To build MPICH2 to support SMP clusters and to use shared-memory to communicate data between processes on the same node, configure MPICH2 with the additional option --with-device=ch3:ssm, as in
configure --with-device=ch3:ssm --prefix=/usr/local/mpich2-1.0
In a system that contains both SMP nodes and uniprocessor nodes, or if you want an executable that can run on both kinds of nodes, use this version of the ch3 device.
Running MPI programs with the MPD process manager assumes that the mpd daemon is running on each machine in your cluster. In this section we describe how to start and manage these daemons. The mpd and related executables are built when you build and install MPICH2 with the default process manager. The code for the MPD demons are found in '<prefix-directory>/bin', which you should ensure is in your path. A set of MPD daemons can be started with the command
mpichboot <file> <num>
where file is the name of a file containing the host names of your cluster and num is the number of daemons you want to start. The startup script uses ssh to start the daemons, but if it is more convenient, they can be started in other ways. The first one can be started with mpd -t. The first daemon, started in this way, will print out the port it is listening on for new mpds to connect to it. Each subsequent mpd is given a host and port to connect to. The mpichboot script automates this process. At any time you can see what mpds are running by using mpdtrace.
An mpd is identified by its host and a port. A number of commands are used to manage the ring of mpds:
mpdhelp prints a short description of the available mpd commands.
mpdcleanup cleans up mpd if a problem occurred. For example, it can repair the local Unix socket that is used to communicate with the MPD system if the MPD ring crashed.
mpdtrace causes each mpd in the ring to respond with a message identifying itself and its neighbors.
mpdallexit causes all mpds to exit gracefully.
mpdlistjobs lists active jobs for the user managed by mpds in ring. With the command-line option -a or --all, lists the jobs for all user4s.
mpdkilljob job_id kills all of the processes of the specified job.
mpdsigjob sigtype job_id delivers the specified signal to the specified job. Signals are specified using the name of the signal, e.g., SIGSTOP.
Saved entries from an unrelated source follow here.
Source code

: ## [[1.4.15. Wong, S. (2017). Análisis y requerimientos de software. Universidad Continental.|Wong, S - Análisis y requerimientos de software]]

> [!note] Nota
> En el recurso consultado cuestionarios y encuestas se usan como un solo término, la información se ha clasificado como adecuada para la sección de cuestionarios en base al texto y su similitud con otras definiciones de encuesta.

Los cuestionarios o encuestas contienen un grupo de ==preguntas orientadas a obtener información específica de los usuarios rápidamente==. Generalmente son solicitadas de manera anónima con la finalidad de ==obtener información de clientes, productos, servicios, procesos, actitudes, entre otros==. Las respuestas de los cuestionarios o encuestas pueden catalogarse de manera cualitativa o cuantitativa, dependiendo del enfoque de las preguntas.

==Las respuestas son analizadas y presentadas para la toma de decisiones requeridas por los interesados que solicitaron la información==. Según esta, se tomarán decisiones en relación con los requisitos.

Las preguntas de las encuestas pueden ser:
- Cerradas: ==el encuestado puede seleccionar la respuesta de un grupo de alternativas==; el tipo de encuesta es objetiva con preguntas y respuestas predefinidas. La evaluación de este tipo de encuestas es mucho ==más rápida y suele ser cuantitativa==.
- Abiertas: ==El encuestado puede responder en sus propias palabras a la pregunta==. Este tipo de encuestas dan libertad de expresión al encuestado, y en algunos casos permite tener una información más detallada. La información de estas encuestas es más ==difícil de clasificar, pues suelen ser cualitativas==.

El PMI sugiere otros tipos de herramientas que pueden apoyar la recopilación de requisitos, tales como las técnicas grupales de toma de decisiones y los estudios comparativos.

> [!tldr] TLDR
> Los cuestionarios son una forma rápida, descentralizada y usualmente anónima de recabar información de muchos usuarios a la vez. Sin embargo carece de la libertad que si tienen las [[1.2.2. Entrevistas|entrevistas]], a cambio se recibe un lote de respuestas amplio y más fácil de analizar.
Several options control the behavior of the daemons, allowing them to be run either by individual users or by root without conflicts. The most important is
-d background or "daemonize"; this is used to start an mpd daemon that will run without being connected to a terminal session.
MPICH2 jobs are run under the MPD process manager by using the mpiexec command. MPD's mpiexec is consistent with the specification in the MPI standard and also offers a few extensions, such as passing of environment variables to individual MPI processes. An example of the simplest way to run an MPI program is
mpiexec -n 32 cpi
which runs the MPI program cpi with 32 processes and lets the MPD process manager choose which hosts to run the processes on. Specific hosts and separate executables can be specified:
mpiexec -n 1 -host node0 manager : -n 1 -host nodel worker
A configuration file can be used when a command line in the above format would be too long:
mpiexec -configfile multiblast.cfg
where the file 'multiblast.cfg' contains
-n 1 -host node0 blastmanager -n 1 -host nodel blastworker ... -n 1 -host node31 blastworker
One can use
to discover all the possible command-line arguments for mpiexec.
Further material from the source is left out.